◆ TO DO:
Please report every line in the entries that contains the string "October".

◆ DATA PROVIDED:
╔══

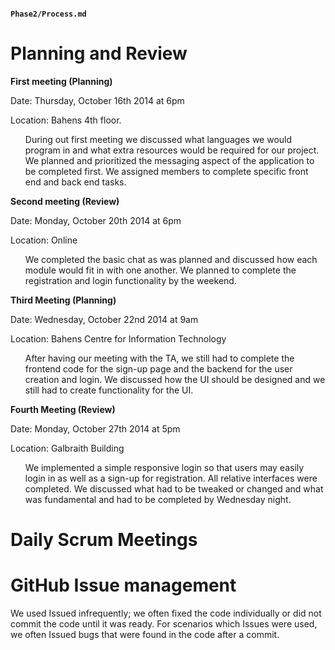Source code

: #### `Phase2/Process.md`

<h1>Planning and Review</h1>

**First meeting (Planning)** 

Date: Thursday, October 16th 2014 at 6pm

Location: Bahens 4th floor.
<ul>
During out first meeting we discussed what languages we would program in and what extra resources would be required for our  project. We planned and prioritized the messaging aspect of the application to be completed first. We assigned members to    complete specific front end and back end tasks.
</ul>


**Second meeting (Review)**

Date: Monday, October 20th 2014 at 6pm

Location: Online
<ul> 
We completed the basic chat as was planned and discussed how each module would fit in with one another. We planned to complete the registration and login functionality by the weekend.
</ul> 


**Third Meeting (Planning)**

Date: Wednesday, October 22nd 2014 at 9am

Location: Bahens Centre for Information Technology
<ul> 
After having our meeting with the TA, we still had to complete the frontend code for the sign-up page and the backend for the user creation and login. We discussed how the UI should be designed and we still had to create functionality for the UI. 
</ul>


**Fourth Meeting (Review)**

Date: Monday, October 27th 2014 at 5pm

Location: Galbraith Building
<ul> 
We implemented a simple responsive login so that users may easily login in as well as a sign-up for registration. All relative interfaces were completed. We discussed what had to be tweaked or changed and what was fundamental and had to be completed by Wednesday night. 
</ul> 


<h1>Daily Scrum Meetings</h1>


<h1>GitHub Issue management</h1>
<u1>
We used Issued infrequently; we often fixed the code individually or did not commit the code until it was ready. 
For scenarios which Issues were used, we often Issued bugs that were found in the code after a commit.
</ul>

╚══
╔══

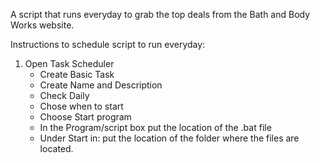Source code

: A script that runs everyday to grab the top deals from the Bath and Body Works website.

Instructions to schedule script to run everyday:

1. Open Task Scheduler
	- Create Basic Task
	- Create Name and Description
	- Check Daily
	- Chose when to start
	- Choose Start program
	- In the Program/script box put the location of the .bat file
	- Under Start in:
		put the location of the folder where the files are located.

╚══

◆ EXERCISE OUTPUT:
Date: Thursday, October 16th 2014 at 6pm
Date: Monday, October 20th 2014 at 6pm
Date: Wednesday, October 22nd 2014 at 9am
Date: Monday, October 27th 2014 at 5pm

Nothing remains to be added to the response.